From the age of little monster, Mike is enthralled with the career of being a scarer - the job that every monster dreams of. It's for the cream of the crop. Mike is told continually as a small monster that he's too small and not scary enough to succeed. It's only after he sneaks into a live door on the Monsters, Inc. scare floor that people believe he's capable of great things. He uses that moment to work hard and get into Monsters University to study at the School of Scaring.
The main plot is the competitive nature between the hard-working Mike and the famous-last-name Sullivan. Their antagonistic rivalry drives the story until they are forced to work together to get back into the School of Scaring. Like all feel good movies, Mike and Sullivan ultimately save the day, win the Scare Games and are cheered and admired amongst everyone at the school. They defeat the oppressive Dean and defy expectations, the day is theirs! But it's right that that the writers (Robert L. Baird, Daniel Gerson, Dan Scanlon) drastically changes things.

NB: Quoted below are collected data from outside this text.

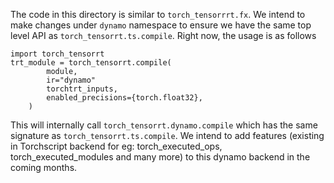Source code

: The code in this directory is similar to `torch_tensorrrt.fx`. We intend to make changes under `dynamo` namespace to ensure we
have the same top level API as `torch_tensorrt.ts.compile`. Right now, the usage is as follows

```
import torch_tensorrt
trt_module = torch_tensorrt.compile(
        module,
        ir="dynamo"
        torchtrt_inputs,
        enabled_precisions={torch.float32},
    )
```
This will internally call `torch_tensorrt.dynamo.compile` which has the same signature as `torch_tensorrt.ts.compile`. We intend to add features (existing in Torchscript backend for eg: torch_executed_ops, torch_executed_modules and many more) to this dynamo backend in the coming months.
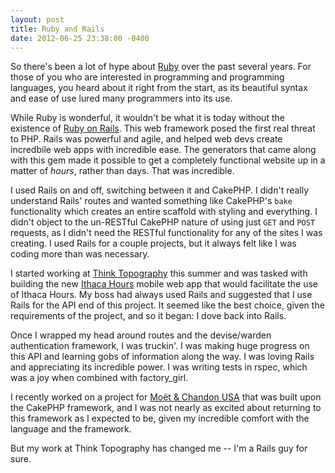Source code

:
 ```yaml
---
layout: post
title: Ruby and Rails
date: 2012-06-25 23:38:00 -0400
---
```


So there's been a lot of hype about [Ruby](http://www.ruby-lang.org/en/) over the past several years. For those of you who are interested in programming and programming languages, you heard about it right from the start, as its beautiful syntax and ease of use lured many programmers into its use.

While Ruby is wonderful, it wouldn't be what it is today without the existence of [Ruby on Rails](http://rubyonrails.org/). This web framework posed the first real threat to PHP. Rails was powerful and agile, and helped web devs create incredbile web apps with incredible ease. The generators that came along with this gem made it possible to get a completely functional website up in a matter of _hours_, rather than days. That was incredible.

I used Rails on and off, switching between it and CakePHP. I didn't really understand Rails' routes and wanted something like CakePHP's `bake` functionality which creates an entire scaffold with styling and everything. I didn't object to the un-RESTful CakePHP nature of using just `GET` and `POST` requests, as I didn't need the RESTful functionality for any of the sites I was creating. I used Rails for a couple projects, but it always felt like I was coding more than was necessary.

I started working at [Think Topography](http://www.thinktopography.com) this summer and was tasked with building the new [Ithaca Hours](http://www.ithacahours.com) mobile web app that would facilitate the use of Ithaca Hours. My boss had always used Rails and suggested that I use Rails for the API end of this project. It seemed like the best choice, given the requirements of the project, and so it began: I dove back into Rails.

Once I wrapped my head around routes and the devise/warden authentication framework, I was truckin'. I was making huge progress on this API and learning gobs of information along the way. I was loving Rails and appreciating its incredible power. I was writing tests in rspec, which was a joy when combined with factory_girl.

I recently worked on a project for [Moët & Chandon USA](https://www.mhusa.com/contact-tools/login.asp?c) that was built upon the CakePHP framework, and I was not nearly as excited about returning to this framework as I expected to be, given my incredible comfort with the language and the framework.

But my work at Think Topography has changed me -- I'm a Rails guy for sure.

Sullivan admits to cheating to help his team of lovable losers win and save face for Mike who he believes isn't scary. When Mike finds out, he breaks into the door testing laboratory to prove to himself that he is indeed scary. However, he quickly learns that he does not in fact scare the kids in the cabin. Crushed, Mike goes to the nearby lake and wallows in self-pity. Everything he's dreamed about and worked for has been for naught - he's failed to be scary, what society tells them is the only thing monsters should be. In the end Mike accepts this and along with Sully works his way from the mailroom at Monsters Inc. to the scare floor where we find him and Sully in Monsters, Inc.

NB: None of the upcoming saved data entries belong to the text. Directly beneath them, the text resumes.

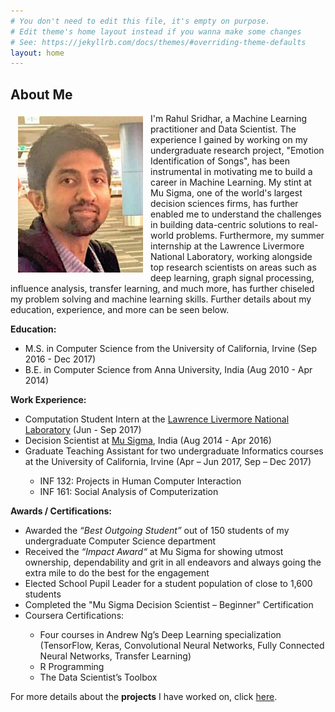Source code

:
 ```yaml
---
# You don't need to edit this file, it's empty on purpose.
# Edit theme's home layout instead if you wanna make some changes
# See: https://jekyllrb.com/docs/themes/#overriding-theme-defaults
layout: home
---
```

## About Me

<img src="/portfolio/files/Me.jpg" alt="Rahul Sridhar" align="left" valign="middle" vspace="5" hspace="12" height="250" width="200"/>

I'm Rahul Sridhar, a Machine Learning practitioner and Data Scientist. The experience I gained by working on my undergraduate research project, "Emotion Identification of Songs", has been instrumental in motivating me to build a career in Machine Learning. My stint at Mu Sigma, one of the world\'s largest decision sciences firms, has further enabled me to understand the challenges in building data-centric solutions to real-world problems. Furthermore, my summer internship at the Lawrence Livermore National Laboratory, working alongside top research scientists on areas such as deep learning, graph signal processing, influence analysis, transfer learning, and much more, has further chiseled my problem solving and machine learning skills. Further details about my education, experience, and more can be seen below. 	<br>


<p style="clear: both;">
<b>Education:</b>
	<ul>
		<li> M.S. in Computer Science from the University of California, Irvine (Sep 2016 - Dec 2017) </li>
		<li> B.E. in Computer Science from Anna University, India (Aug 2010 - Apr 2014) </li>
	</ul>
<b>Work Experience:</b>
	<ul>
		<li> Computation Student Intern at the <a href="https://www.llnl.gov/">Lawrence Livermore National Laboratory</a> (Jun - Sep 2017) </li>
		<li> Decision Scientist at <a href="https://www.mu-sigma.com">Mu Sigma</a>, India (Aug 2014 - Apr 2016) </li>
		<li> Graduate Teaching Assistant for two undergraduate Informatics courses at the University of California, Irvine  (Apr – Jun 2017, Sep – Dec 2017)</li>
			<ul>
				<li> INF 132: Projects in Human Computer Interaction </li>
				<li> INF 161: Social Analysis of Computerization </li>
			</ul>
	</ul>

<b>Awards / Certifications:</b>
        <ul>
                <li> Awarded the <i>“Best Outgoing Student”</i> out of 150 students of my undergraduate Computer Science department </li>
		<li> Received the <i>“Impact Award“</i> at Mu Sigma for showing utmost ownership, dependability and grit in all endeavors and always going the extra mile to do the best for the engagement </li>
		<li> Elected School Pupil Leader for a student population of close to 1,600 students </li>
		<li>Completed the "Mu Sigma Decision Scientist – Beginner" Certification</li>
		<li> Coursera Certifications: </li>
			<ul>
				<li> Four courses in Andrew Ng’s Deep Learning specialization (TensorFlow, Keras,
 Convolutional Neural Networks, Fully Connected Neural Networks, Transfer Learning) </li>
				<li> R Programming </li>
				<li> The Data Scientist’s Toolbox </li>
			</ul>
        </ul>
</p>

For more details about the <b>projects</b> I have worked on, click <a href="/portfolio/projects">here</a>.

While this journey from the mailroom to success supports the "work hard and you can accomplish anything" mentality of our generations, it also addresses the fact that Mike isn't ultimately meeting his initial goal. He acknowledges his failure and grows past that. No other examples come to mind of children movies in which a character or character fail and are okay with it, at least not in the end. This is what the critics missed. Pixar has chosen to tell a story about children (monsters) who grew up and realized that they cannot achieve their dreams, that their dreams are out of reach and totally unattainable. This bold lesson is actually a fantastic one for kids who watch this film.

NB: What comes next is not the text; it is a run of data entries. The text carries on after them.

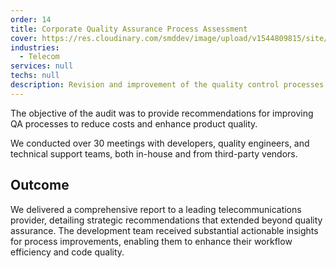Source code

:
 ```yaml
---
order: 14
title: Corporate Quality Assurance Process Assessment
cover: https://res.cloudinary.com/smddev/image/upload/v1544809815/site/project/audit.jpg
industries:
  - Telecom
services: null
techs: null
description: Revision and improvement of the quality control processes on customer side
---
```

The objective of the audit was to provide recommendations for improving QA processes to reduce costs and enhance product quality.

We conducted over 30 meetings with developers, quality engineers, and technical support teams, both in-house and from third-party vendors.

## Outcome

We delivered a comprehensive report to a leading telecommunications provider, detailing strategic recommendations that extended beyond quality assurance. The development team received substantial actionable insights for process improvements, enabling them to enhance their workflow efficiency and code quality.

For some, it's been decades of being taught that it is okay to fail, but that with hard work you can still achieve those dreams. For many that's true, but for some it's just not feasible. MU has managed to tell a story that supports that second statement. Failing isn't bad and realizing that some dreams really are out of reach is also okay. The real lesson is to be comfortable with who you are, what you're truly capable of and utilizing your strengths to better yourself and your community. That's what Mike does, he becomes the coach and teacher. His knowledge of scaring helps Sullivan to eventual massive success. He helps the rest of Oozma Kappa reach their dreams.
It's not a story about settling, it's a story about failing, learning from it and growing from the experience to make yourself and others better. It's a life lesson that we should share with this current and future generations. Yes you can reach your dreams with hard work, but if you can't, that's okay too.